§ **Available data**:
((

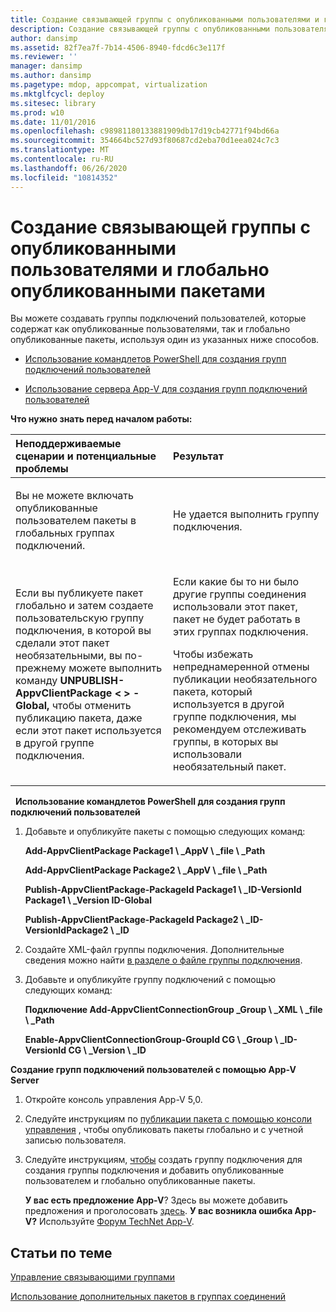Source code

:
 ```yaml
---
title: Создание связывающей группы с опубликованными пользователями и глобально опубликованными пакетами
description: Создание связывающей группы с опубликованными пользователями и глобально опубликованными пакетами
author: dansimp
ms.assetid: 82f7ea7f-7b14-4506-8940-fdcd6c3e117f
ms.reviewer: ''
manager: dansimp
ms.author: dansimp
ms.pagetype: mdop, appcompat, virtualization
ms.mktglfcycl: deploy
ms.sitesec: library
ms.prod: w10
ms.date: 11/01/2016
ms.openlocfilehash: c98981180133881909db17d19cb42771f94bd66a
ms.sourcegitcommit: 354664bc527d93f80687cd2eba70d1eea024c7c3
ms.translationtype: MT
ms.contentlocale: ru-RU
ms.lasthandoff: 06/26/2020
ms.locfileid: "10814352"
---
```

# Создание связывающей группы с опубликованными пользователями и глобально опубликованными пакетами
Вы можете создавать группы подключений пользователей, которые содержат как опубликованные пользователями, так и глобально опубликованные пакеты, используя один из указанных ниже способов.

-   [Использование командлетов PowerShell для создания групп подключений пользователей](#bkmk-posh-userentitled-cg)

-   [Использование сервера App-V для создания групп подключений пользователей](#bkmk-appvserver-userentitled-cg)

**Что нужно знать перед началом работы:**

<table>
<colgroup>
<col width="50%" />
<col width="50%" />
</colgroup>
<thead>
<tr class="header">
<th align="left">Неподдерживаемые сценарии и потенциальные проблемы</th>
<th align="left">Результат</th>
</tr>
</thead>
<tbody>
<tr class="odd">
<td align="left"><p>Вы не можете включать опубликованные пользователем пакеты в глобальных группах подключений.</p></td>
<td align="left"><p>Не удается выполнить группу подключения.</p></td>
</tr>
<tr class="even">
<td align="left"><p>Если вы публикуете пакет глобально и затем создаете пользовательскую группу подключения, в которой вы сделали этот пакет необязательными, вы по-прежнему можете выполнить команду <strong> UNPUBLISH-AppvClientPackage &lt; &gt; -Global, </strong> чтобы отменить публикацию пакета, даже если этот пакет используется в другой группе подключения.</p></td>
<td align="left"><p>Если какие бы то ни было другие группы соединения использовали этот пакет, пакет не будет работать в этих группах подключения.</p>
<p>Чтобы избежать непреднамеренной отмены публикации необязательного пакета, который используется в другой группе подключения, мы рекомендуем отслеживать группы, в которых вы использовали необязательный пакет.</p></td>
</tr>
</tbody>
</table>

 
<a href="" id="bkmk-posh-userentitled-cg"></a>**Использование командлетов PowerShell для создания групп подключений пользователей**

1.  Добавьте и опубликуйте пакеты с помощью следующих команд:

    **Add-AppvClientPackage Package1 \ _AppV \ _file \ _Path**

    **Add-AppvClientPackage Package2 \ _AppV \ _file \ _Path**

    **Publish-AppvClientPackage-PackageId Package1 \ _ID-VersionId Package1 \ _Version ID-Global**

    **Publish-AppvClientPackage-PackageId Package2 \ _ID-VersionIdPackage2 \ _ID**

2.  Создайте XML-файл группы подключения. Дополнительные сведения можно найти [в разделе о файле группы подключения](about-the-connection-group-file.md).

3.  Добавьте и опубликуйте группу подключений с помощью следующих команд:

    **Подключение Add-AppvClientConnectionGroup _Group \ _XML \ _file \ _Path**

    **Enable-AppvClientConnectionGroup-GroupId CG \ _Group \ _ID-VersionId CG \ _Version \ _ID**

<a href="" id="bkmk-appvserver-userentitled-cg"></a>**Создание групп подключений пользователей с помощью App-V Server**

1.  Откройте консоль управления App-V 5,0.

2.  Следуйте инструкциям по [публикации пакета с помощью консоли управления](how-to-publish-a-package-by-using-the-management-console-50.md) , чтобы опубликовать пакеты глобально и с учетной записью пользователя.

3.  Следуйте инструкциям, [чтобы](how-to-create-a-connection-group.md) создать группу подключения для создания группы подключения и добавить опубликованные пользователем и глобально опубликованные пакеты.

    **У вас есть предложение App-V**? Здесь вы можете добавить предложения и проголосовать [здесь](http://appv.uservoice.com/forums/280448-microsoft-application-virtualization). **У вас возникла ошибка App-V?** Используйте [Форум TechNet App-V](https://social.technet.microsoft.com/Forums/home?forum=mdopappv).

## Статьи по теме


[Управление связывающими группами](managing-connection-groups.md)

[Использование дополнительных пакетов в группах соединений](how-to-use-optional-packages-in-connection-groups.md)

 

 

))

§ **Work task**:
Sift through the material above and copy each line that holds "другой".

§ **Answer box**:
<td align="left"><p>Если вы публикуете пакет глобально и затем создаете пользовательскую группу подключения, в которой вы сделали этот пакет необязательными, вы по-прежнему можете выполнить команду <strong> UNPUBLISH-AppvClientPackage &lt; &gt; -Global, </strong> чтобы отменить публикацию пакета, даже если этот пакет используется в другой группе подключения.</p></td>
<p>Чтобы избежать непреднамеренной отмены публикации необязательного пакета, который используется в другой группе подключения, мы рекомендуем отслеживать группы, в которых вы использовали необязательный пакет.</p></td>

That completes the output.